A TOUCH SCREEN SCREED

I have a huge bone to pick regarding touch screen voting. Really huge. Brontosaurian, in fact.

I have refused to use the computerized voting machines ever since they've been available in my Oakland, California precinct. I don't believe in rumored voting-machine manufacturers' conspiracy plots (although in the current rabid power grab we call democracy, such plots are at least theoretically possible and thus probably true). No, I don't fear a computerized coup d'etat. Rather, I am fundamentally opposed to a system of casting votes that does not rely on a paper trail of ballots that can be manually counted, manually recounted and independently verified by people who don't have to possess special programming skills in order to tabulate results.

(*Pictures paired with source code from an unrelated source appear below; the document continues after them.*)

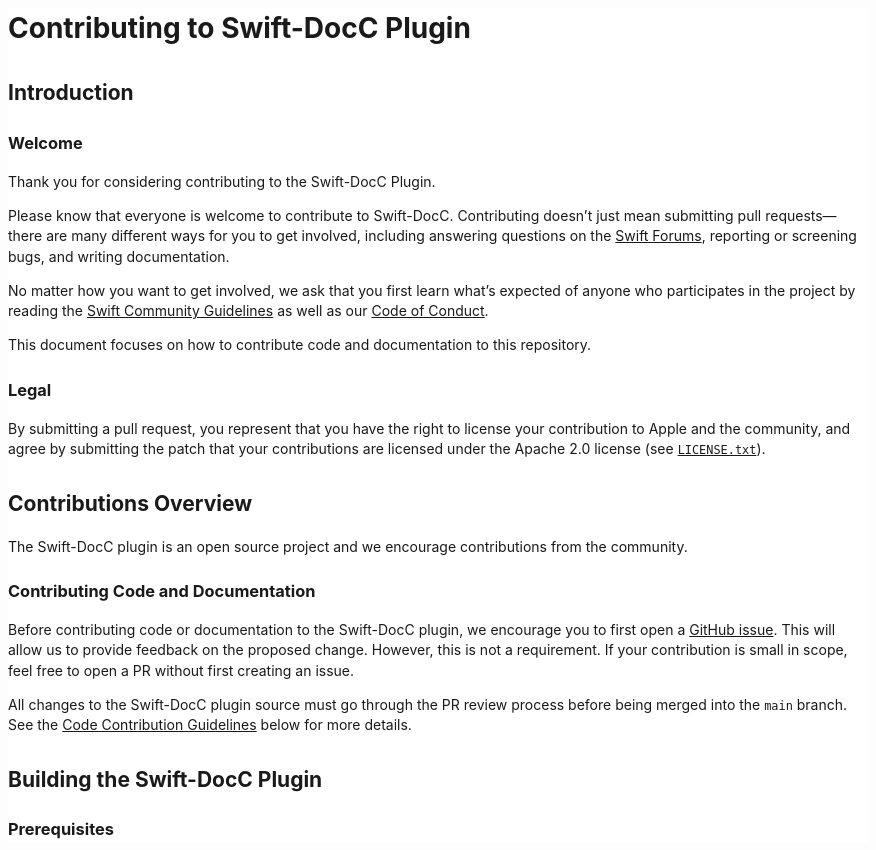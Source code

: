 # Contributing to Swift-DocC Plugin

## Introduction

### Welcome

Thank you for considering contributing to the Swift-DocC Plugin.

Please know that everyone is welcome to contribute to Swift-DocC.
Contributing doesn’t just mean submitting pull requests—there are 
many different ways for you to get involved,
including answering questions on the 
[Swift Forums](https://forums.swift.org/c/development/swift-docc),
reporting or screening bugs, and writing documentation. 

No matter how you want to get involved,
we ask that you first learn what’s expected of anyone who participates in
the project by reading the [Swift Community Guidelines](https://swift.org/community/)
as well as our [Code of Conduct](/CODE_OF_CONDUCT.md).

This document focuses on how to contribute code and documentation to
this repository.

### Legal

By submitting a pull request, you represent that you have the right to license your
contribution to Apple and the community, and agree by submitting the patch that your 
contributions are licensed under the Apache 2.0 license (see [`LICENSE.txt`](/LICENSE.txt)).

## Contributions Overview

The Swift-DocC plugin is an open source project and we encourage contributions
from the community.

### Contributing Code and Documentation

Before contributing code or documentation to the Swift-DocC plugin,
we encourage you to first open a [GitHub issue](https://github.com/apple/swift-docc-plugin/issues/new/choose).
This will allow us to provide feedback on the proposed change.
However, this is not a requirement. If your contribution is small in scope,
feel free to open a PR without first creating an issue.

All changes to the Swift-DocC plugin source must go through the PR review process before
being merged into the `main` branch.
See the [Code Contribution Guidelines](#code-contribution-guidelines) below for
more details.

## Building the Swift-DocC Plugin

### Prerequisites
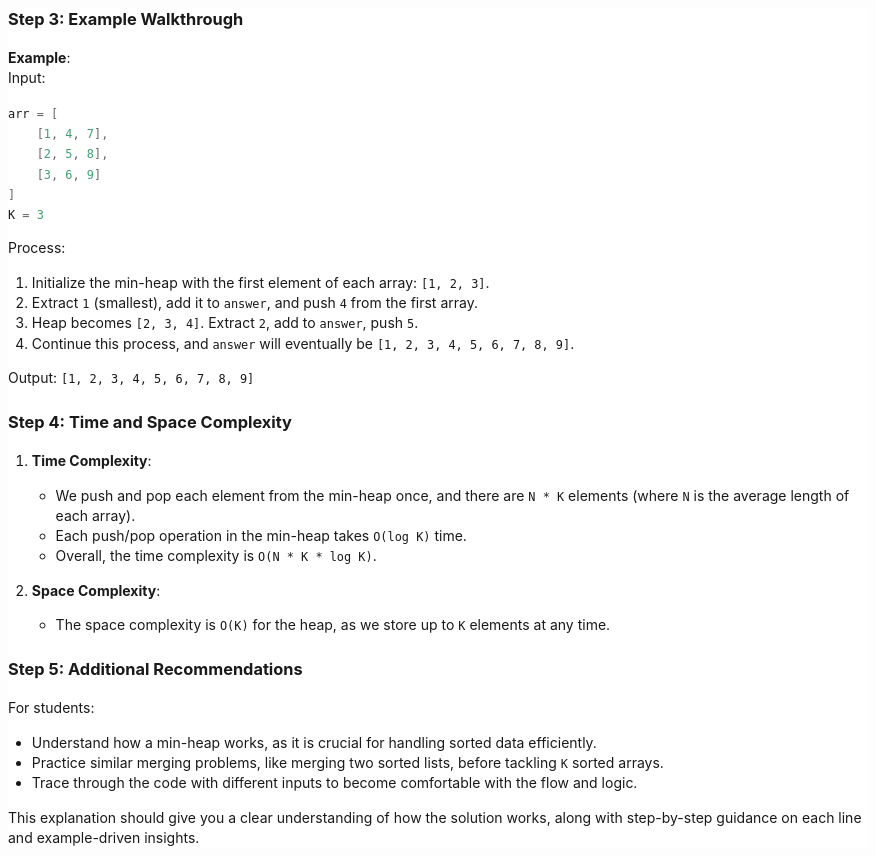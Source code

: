 

### Step 3: Example Walkthrough

**Example**:  
Input:
```cpp
arr = [
    [1, 4, 7],
    [2, 5, 8],
    [3, 6, 9]
]
K = 3
```

Process:
1. Initialize the min-heap with the first element of each array: `[1, 2, 3]`.
2. Extract `1` (smallest), add it to `answer`, and push `4` from the first array.
3. Heap becomes `[2, 3, 4]`. Extract `2`, add to `answer`, push `5`.
4. Continue this process, and `answer` will eventually be `[1, 2, 3, 4, 5, 6, 7, 8, 9]`.

Output: `[1, 2, 3, 4, 5, 6, 7, 8, 9]`

### Step 4: Time and Space Complexity

1. **Time Complexity**:  
   - We push and pop each element from the min-heap once, and there are `N * K` elements (where `N` is the average length of each array).
   - Each push/pop operation in the min-heap takes `O(log K)` time.
   - Overall, the time complexity is `O(N * K * log K)`.

2. **Space Complexity**:
   - The space complexity is `O(K)` for the heap, as we store up to `K` elements at any time.

### Step 5: Additional Recommendations

For students:
- Understand how a min-heap works, as it is crucial for handling sorted data efficiently.
- Practice similar merging problems, like merging two sorted lists, before tackling `K` sorted arrays.
- Trace through the code with different inputs to become comfortable with the flow and logic.

This explanation should give you a clear understanding of how the solution works, along with step-by-step guidance on each line and example-driven insights.
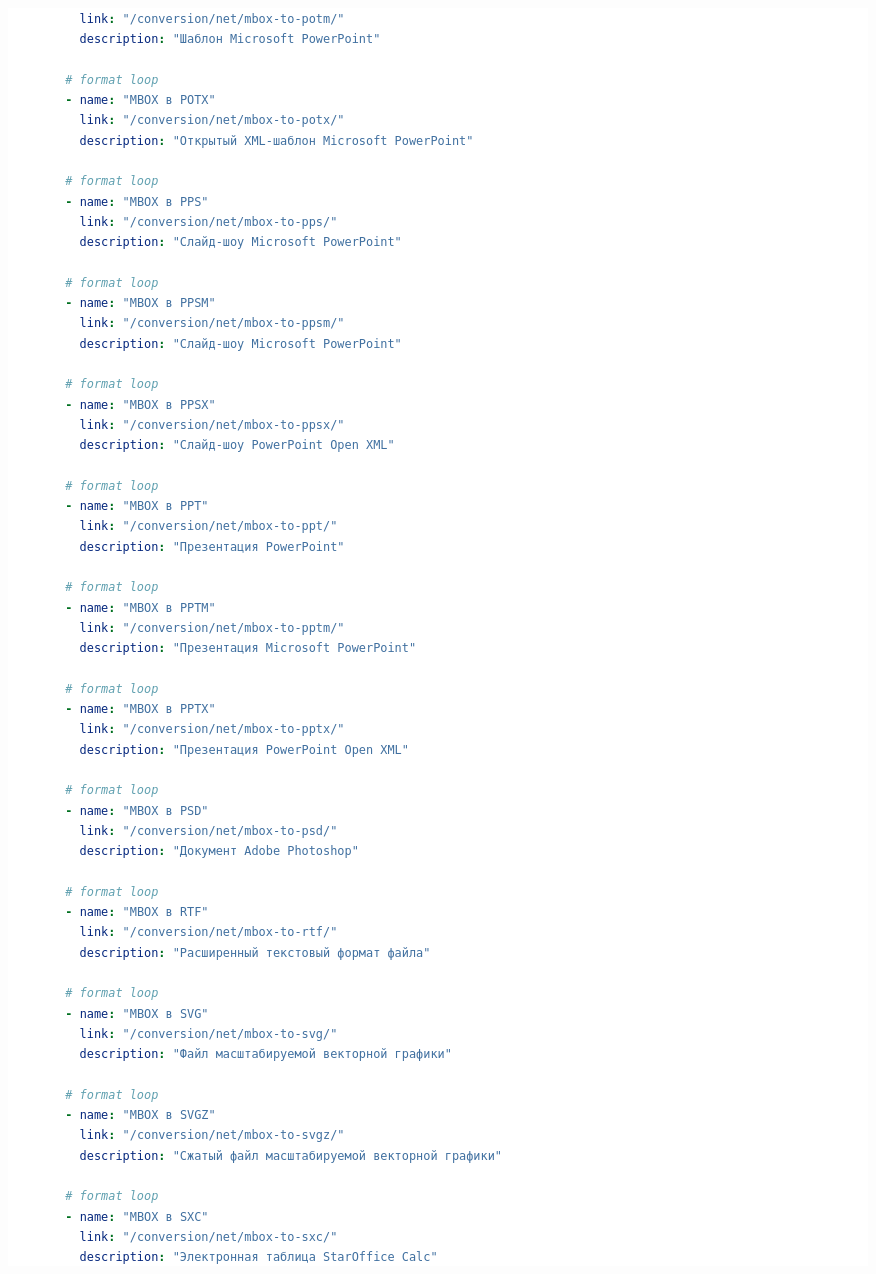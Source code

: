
 ```yaml
          link: "/conversion/net/mbox-to-potm/"
          description: "Шаблон Microsoft PowerPoint"

        # format loop
        - name: "MBOX в POTX"
          link: "/conversion/net/mbox-to-potx/"
          description: "Открытый XML-шаблон Microsoft PowerPoint"

        # format loop
        - name: "MBOX в PPS"
          link: "/conversion/net/mbox-to-pps/"
          description: "Слайд-шоу Microsoft PowerPoint"

        # format loop
        - name: "MBOX в PPSM"
          link: "/conversion/net/mbox-to-ppsm/"
          description: "Слайд-шоу Microsoft PowerPoint"

        # format loop
        - name: "MBOX в PPSX"
          link: "/conversion/net/mbox-to-ppsx/"
          description: "Слайд-шоу PowerPoint Open XML"

        # format loop
        - name: "MBOX в PPT"
          link: "/conversion/net/mbox-to-ppt/"
          description: "Презентация PowerPoint"

        # format loop
        - name: "MBOX в PPTM"
          link: "/conversion/net/mbox-to-pptm/"
          description: "Презентация Microsoft PowerPoint"

        # format loop
        - name: "MBOX в PPTX"
          link: "/conversion/net/mbox-to-pptx/"
          description: "Презентация PowerPoint Open XML"

        # format loop
        - name: "MBOX в PSD"
          link: "/conversion/net/mbox-to-psd/"
          description: "Документ Adobe Photoshop"

        # format loop
        - name: "MBOX в RTF"
          link: "/conversion/net/mbox-to-rtf/"
          description: "Расширенный текстовый формат файла"

        # format loop
        - name: "MBOX в SVG"
          link: "/conversion/net/mbox-to-svg/"
          description: "Файл масштабируемой векторной графики"

        # format loop
        - name: "MBOX в SVGZ"
          link: "/conversion/net/mbox-to-svgz/"
          description: "Сжатый файл масштабируемой векторной графики"

        # format loop
        - name: "MBOX в SXC"
          link: "/conversion/net/mbox-to-sxc/"
          description: "Электронная таблица StarOffice Calc"

```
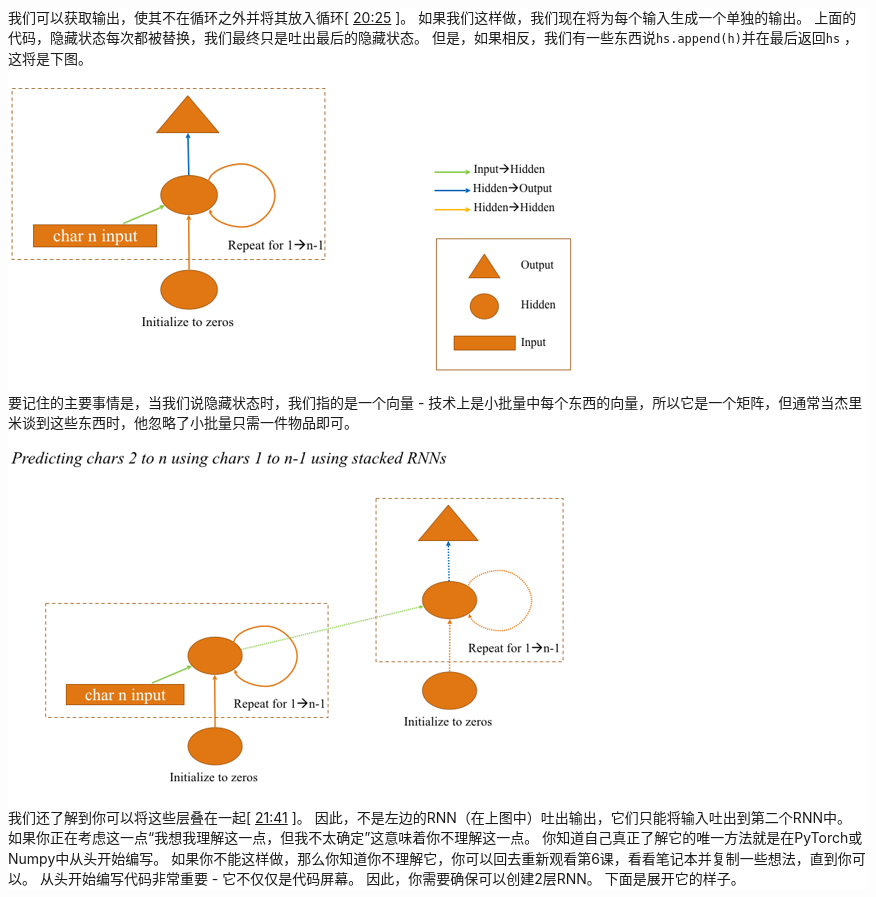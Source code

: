 我们可以获取输出，使其不在循环之外并将其放入循环[ [20:25](https://youtu.be/tY0n9OT5_nA%3Ft%3D20m25s) ]。 如果我们这样做，我们现在将为每个输入生成一个单独的输出。 上面的代码，隐藏状态每次都被替换，我们最终只是吐出最后的隐藏状态。 但是，如果相反，我们有一些东西说`hs.append(h)`并在最后返回`hs` ，这将是下图。

![](../img/1_CX45skUFZZO6uHsR8IndzA.png)

要记住的主要事情是，当我们说隐藏状态时，我们指的是一个向量 - 技术上是小批量中每个东西的向量，所以它是一个矩阵，但通常当杰里米谈到这些东西时，他忽略了小批量只需一件物品即可。

![](../img/1_ch4De-RThVp-fthGpqsaWw.png)

我们还了解到你可以将这些层叠在一起[ [21:41](https://youtu.be/tY0n9OT5_nA%3Ft%3D21m41s) ]。 因此，不是左边的RNN（在上图中）吐出输出，它们只能将输入吐出到第二个RNN中。 如果你正在考虑这一点“我想我理解这一点，但我不太确定”这意味着你不理解这一点。 你知道自己真正了解它的唯一方法就是在PyTorch或Numpy中从头开始编写。 如果你不能这样做，那么你知道你不理解它，你可以回去重新观看第6课，看看笔记本并复制一些想法，直到你可以。 从头开始编写代码非常重要 - 它不仅仅是代码屏幕。 因此，你需要确保可以创建2层RNN。 下面是展开它的样子。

I guess the new machines are supposed to count votes faster, but quick results are really not necessary. Let me say that again: there is no necessity for "fast food" balloting. The need for speed and accuracy in voting is not as important as accuracy alone. Accuracy is what it's all about. Where did this desire come from to have votes totaled in the time it takes to microwave a PopTart? 150 years ago, before computers, telephones or even the telegraph, it would take weeks - if not months - to count all the votes from across our vast pre-Internet continent. And, guess what? Everyone was fine with that! Nobody panicked. People just waited 'til the Pony Express guy showed up with newspapers from Back East to find out who won the presidency. It was okay. Really.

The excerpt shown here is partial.